• **What to do**
The data below is to be repeated in full, exactly as shown.

Source texts of formatted documents:
■ ■ ■ ■ ■ ■ ■

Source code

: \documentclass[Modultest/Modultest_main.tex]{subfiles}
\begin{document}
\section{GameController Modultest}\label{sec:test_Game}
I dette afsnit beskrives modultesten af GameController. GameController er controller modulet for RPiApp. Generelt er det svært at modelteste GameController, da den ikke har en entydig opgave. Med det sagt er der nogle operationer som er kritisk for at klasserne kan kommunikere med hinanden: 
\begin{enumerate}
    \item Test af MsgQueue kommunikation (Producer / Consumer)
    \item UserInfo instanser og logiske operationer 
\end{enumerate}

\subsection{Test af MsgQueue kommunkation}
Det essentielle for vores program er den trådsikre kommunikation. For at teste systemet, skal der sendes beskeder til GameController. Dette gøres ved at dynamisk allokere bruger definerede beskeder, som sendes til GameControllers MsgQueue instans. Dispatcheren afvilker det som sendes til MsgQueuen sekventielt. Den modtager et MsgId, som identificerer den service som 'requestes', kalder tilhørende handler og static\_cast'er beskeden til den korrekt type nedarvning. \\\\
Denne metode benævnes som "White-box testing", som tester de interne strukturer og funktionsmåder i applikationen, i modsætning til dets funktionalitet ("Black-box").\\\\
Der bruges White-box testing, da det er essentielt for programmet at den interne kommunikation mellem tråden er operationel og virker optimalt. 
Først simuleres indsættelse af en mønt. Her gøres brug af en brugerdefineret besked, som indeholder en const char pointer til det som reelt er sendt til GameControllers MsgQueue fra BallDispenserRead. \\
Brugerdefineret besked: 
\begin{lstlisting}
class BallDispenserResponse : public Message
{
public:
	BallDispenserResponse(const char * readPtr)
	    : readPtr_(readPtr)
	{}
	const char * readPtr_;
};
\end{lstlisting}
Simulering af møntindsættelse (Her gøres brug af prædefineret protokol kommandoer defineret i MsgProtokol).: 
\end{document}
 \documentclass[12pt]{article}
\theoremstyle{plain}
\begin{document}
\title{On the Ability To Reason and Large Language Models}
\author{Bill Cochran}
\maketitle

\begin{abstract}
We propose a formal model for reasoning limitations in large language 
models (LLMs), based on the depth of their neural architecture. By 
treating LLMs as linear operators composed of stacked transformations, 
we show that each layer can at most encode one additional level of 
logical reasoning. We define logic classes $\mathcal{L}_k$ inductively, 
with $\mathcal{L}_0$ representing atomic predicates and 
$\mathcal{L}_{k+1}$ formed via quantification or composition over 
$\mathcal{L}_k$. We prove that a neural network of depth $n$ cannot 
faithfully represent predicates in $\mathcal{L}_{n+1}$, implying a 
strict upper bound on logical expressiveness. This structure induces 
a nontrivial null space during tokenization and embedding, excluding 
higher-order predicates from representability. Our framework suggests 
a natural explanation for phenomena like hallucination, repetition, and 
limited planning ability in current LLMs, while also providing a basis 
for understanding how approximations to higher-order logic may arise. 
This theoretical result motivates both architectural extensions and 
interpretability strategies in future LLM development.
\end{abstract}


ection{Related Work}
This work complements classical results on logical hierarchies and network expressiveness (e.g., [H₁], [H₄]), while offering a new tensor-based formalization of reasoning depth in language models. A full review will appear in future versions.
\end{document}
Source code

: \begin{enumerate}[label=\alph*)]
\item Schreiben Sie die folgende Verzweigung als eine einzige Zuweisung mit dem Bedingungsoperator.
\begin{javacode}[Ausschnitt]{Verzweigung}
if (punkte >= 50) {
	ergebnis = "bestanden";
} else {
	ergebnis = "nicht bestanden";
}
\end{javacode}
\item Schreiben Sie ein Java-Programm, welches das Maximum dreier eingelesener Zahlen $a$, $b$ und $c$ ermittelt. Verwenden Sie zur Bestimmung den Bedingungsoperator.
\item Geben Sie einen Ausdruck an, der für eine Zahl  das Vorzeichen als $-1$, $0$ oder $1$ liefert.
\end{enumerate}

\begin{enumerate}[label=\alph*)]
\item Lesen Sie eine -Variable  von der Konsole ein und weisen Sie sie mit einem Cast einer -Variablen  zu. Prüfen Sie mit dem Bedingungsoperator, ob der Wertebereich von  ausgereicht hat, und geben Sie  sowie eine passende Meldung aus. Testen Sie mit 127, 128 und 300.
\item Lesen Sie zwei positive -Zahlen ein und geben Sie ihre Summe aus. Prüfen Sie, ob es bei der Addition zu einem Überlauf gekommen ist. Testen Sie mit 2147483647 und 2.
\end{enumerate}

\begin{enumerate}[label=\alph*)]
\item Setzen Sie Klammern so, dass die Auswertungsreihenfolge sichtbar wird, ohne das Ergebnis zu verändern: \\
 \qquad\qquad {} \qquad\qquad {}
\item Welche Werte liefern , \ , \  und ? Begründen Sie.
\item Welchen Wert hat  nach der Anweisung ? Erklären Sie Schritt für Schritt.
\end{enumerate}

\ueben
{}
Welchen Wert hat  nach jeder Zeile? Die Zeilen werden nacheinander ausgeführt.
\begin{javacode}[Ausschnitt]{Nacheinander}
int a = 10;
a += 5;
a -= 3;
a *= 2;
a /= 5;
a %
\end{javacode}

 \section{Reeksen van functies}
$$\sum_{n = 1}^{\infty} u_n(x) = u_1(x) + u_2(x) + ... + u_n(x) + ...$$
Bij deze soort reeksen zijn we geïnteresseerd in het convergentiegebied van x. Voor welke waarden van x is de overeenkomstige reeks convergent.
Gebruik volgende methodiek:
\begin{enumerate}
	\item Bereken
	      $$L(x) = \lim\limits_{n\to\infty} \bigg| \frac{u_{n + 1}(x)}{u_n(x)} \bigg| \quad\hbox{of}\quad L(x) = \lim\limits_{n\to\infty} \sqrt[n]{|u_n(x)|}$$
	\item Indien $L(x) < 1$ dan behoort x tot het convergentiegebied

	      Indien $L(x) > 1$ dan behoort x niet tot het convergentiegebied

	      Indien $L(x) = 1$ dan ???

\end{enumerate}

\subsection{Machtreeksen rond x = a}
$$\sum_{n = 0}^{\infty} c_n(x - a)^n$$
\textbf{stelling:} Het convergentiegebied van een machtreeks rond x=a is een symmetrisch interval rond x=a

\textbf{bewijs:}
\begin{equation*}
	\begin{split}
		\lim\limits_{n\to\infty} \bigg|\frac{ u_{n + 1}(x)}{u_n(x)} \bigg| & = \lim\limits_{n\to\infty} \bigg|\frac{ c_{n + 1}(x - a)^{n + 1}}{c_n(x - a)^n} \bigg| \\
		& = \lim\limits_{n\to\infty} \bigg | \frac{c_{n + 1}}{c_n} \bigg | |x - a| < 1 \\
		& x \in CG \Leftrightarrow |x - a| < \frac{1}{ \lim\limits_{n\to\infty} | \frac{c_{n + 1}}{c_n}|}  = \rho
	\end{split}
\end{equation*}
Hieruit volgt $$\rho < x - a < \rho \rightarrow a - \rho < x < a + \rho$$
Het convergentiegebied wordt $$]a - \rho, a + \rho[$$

■ ■ ■ ■ ■ ■ ■

• **Output for this exercise**
Source code

: \documentclass[Modultest/Modultest_main.tex]{subfiles}
\begin{document}
\section{GameController Modultest}\label{sec:test_Game}
I dette afsnit beskrives modultesten af GameController. GameController er controller modulet for RPiApp. Generelt er det svært at modelteste GameController, da den ikke har en entydig opgave. Med det sagt er der nogle operationer som er kritisk for at klasserne kan kommunikere med hinanden: 
\begin{enumerate}
    \item Test af MsgQueue kommunikation (Producer / Consumer)
    \item UserInfo instanser og logiske operationer 
\end{enumerate}

\subsection{Test af MsgQueue kommunkation}
Det essentielle for vores program er den trådsikre kommunikation. For at teste systemet, skal der sendes beskeder til GameController. Dette gøres ved at dynamisk allokere bruger definerede beskeder, som sendes til GameControllers MsgQueue instans. Dispatcheren afvilker det som sendes til MsgQueuen sekventielt. Den modtager et MsgId, som identificerer den service som 'requestes', kalder tilhørende handler og static\_cast'er beskeden til den korrekt type nedarvning. \\\\
Denne metode benævnes som "White-box testing", som tester de interne strukturer og funktionsmåder i applikationen, i modsætning til dets funktionalitet ("Black-box").\\\\
Der bruges White-box testing, da det er essentielt for programmet at den interne kommunikation mellem tråden er operationel og virker optimalt. 
Først simuleres indsættelse af en mønt. Her gøres brug af en brugerdefineret besked, som indeholder en const char pointer til det som reelt er sendt til GameControllers MsgQueue fra BallDispenserRead. \\
Brugerdefineret besked: 
\begin{lstlisting}
class BallDispenserResponse : public Message
{
public:
	BallDispenserResponse(const char * readPtr)
	    : readPtr_(readPtr)
	{}
	const char * readPtr_;
};
\end{lstlisting}
Simulering af møntindsættelse (Her gøres brug af prædefineret protokol kommandoer defineret i MsgProtokol).: 
\end{document}
 \documentclass[12pt]{article}
\theoremstyle{plain}
\begin{document}
\title{On the Ability To Reason and Large Language Models}
\author{Bill Cochran}
\maketitle

\begin{abstract}
We propose a formal model for reasoning limitations in large language 
models (LLMs), based on the depth of their neural architecture. By 
treating LLMs as linear operators composed of stacked transformations, 
we show that each layer can at most encode one additional level of 
logical reasoning. We define logic classes $\mathcal{L}_k$ inductively, 
with $\mathcal{L}_0$ representing atomic predicates and 
$\mathcal{L}_{k+1}$ formed via quantification or composition over 
$\mathcal{L}_k$. We prove that a neural network of depth $n$ cannot 
faithfully represent predicates in $\mathcal{L}_{n+1}$, implying a 
strict upper bound on logical expressiveness. This structure induces 
a nontrivial null space during tokenization and embedding, excluding 
higher-order predicates from representability. Our framework suggests 
a natural explanation for phenomena like hallucination, repetition, and 
limited planning ability in current LLMs, while also providing a basis 
for understanding how approximations to higher-order logic may arise. 
This theoretical result motivates both architectural extensions and 
interpretability strategies in future LLM development.
\end{abstract}


ection{Related Work}
This work complements classical results on logical hierarchies and network expressiveness (e.g., [H₁], [H₄]), while offering a new tensor-based formalization of reasoning depth in language models. A full review will appear in future versions.
\end{document}
Source code

: \begin{enumerate}[label=\alph*)]
\item Schreiben Sie die folgende Verzweigung als eine einzige Zuweisung mit dem Bedingungsoperator.
\begin{javacode}[Ausschnitt]{Verzweigung}
if (punkte >= 50) {
	ergebnis = "bestanden";
} else {
	ergebnis = "nicht bestanden";
}
\end{javacode}
\item Schreiben Sie ein Java-Programm, welches das Maximum dreier eingelesener Zahlen $a$, $b$ und $c$ ermittelt. Verwenden Sie zur Bestimmung den Bedingungsoperator.
\item Geben Sie einen Ausdruck an, der für eine Zahl  das Vorzeichen als $-1$, $0$ oder $1$ liefert.
\end{enumerate}

\begin{enumerate}[label=\alph*)]
\item Lesen Sie eine -Variable  von der Konsole ein und weisen Sie sie mit einem Cast einer -Variablen  zu. Prüfen Sie mit dem Bedingungsoperator, ob der Wertebereich von  ausgereicht hat, und geben Sie  sowie eine passende Meldung aus. Testen Sie mit 127, 128 und 300.
\item Lesen Sie zwei positive -Zahlen ein und geben Sie ihre Summe aus. Prüfen Sie, ob es bei der Addition zu einem Überlauf gekommen ist. Testen Sie mit 2147483647 und 2.
\end{enumerate}

\begin{enumerate}[label=\alph*)]
\item Setzen Sie Klammern so, dass die Auswertungsreihenfolge sichtbar wird, ohne das Ergebnis zu verändern: \\
 \qquad\qquad {} \qquad\qquad {}
\item Welche Werte liefern , \ , \  und ? Begründen Sie.
\item Welchen Wert hat  nach der Anweisung ? Erklären Sie Schritt für Schritt.
\end{enumerate}

\ueben
{}
Welchen Wert hat  nach jeder Zeile? Die Zeilen werden nacheinander ausgeführt.
\begin{javacode}[Ausschnitt]{Nacheinander}
int a = 10;
a += 5;
a -= 3;
a *= 2;
a /= 5;
a %
\end{javacode}

 \section{Reeksen van functies}
$$\sum_{n = 1}^{\infty} u_n(x) = u_1(x) + u_2(x) + ... + u_n(x) + ...$$
Bij deze soort reeksen zijn we geïnteresseerd in het convergentiegebied van x. Voor welke waarden van x is de overeenkomstige reeks convergent.
Gebruik volgende methodiek:
\begin{enumerate}
	\item Bereken
	      $$L(x) = \lim\limits_{n\to\infty} \bigg| \frac{u_{n + 1}(x)}{u_n(x)} \bigg| \quad\hbox{of}\quad L(x) = \lim\limits_{n\to\infty} \sqrt[n]{|u_n(x)|}$$
	\item Indien $L(x) < 1$ dan behoort x tot het convergentiegebied

	      Indien $L(x) > 1$ dan behoort x niet tot het convergentiegebied

	      Indien $L(x) = 1$ dan ???

\end{enumerate}

\subsection{Machtreeksen rond x = a}
$$\sum_{n = 0}^{\infty} c_n(x - a)^n$$
\textbf{stelling:} Het convergentiegebied van een machtreeks rond x=a is een symmetrisch interval rond x=a

\textbf{bewijs:}
\begin{equation*}
	\begin{split}
		\lim\limits_{n\to\infty} \bigg|\frac{ u_{n + 1}(x)}{u_n(x)} \bigg| & = \lim\limits_{n\to\infty} \bigg|\frac{ c_{n + 1}(x - a)^{n + 1}}{c_n(x - a)^n} \bigg| \\
		& = \lim\limits_{n\to\infty} \bigg | \frac{c_{n + 1}}{c_n} \bigg | |x - a| < 1 \\
		& x \in CG \Leftrightarrow |x - a| < \frac{1}{ \lim\limits_{n\to\infty} | \frac{c_{n + 1}}{c_n}|}  = \rho
	\end{split}
\end{equation*}
Hieruit volgt $$\rho < x - a < \rho \rightarrow a - \rho < x < a + \rho$$
Het convergentiegebied wordt $$]a - \rho, a + \rho[$$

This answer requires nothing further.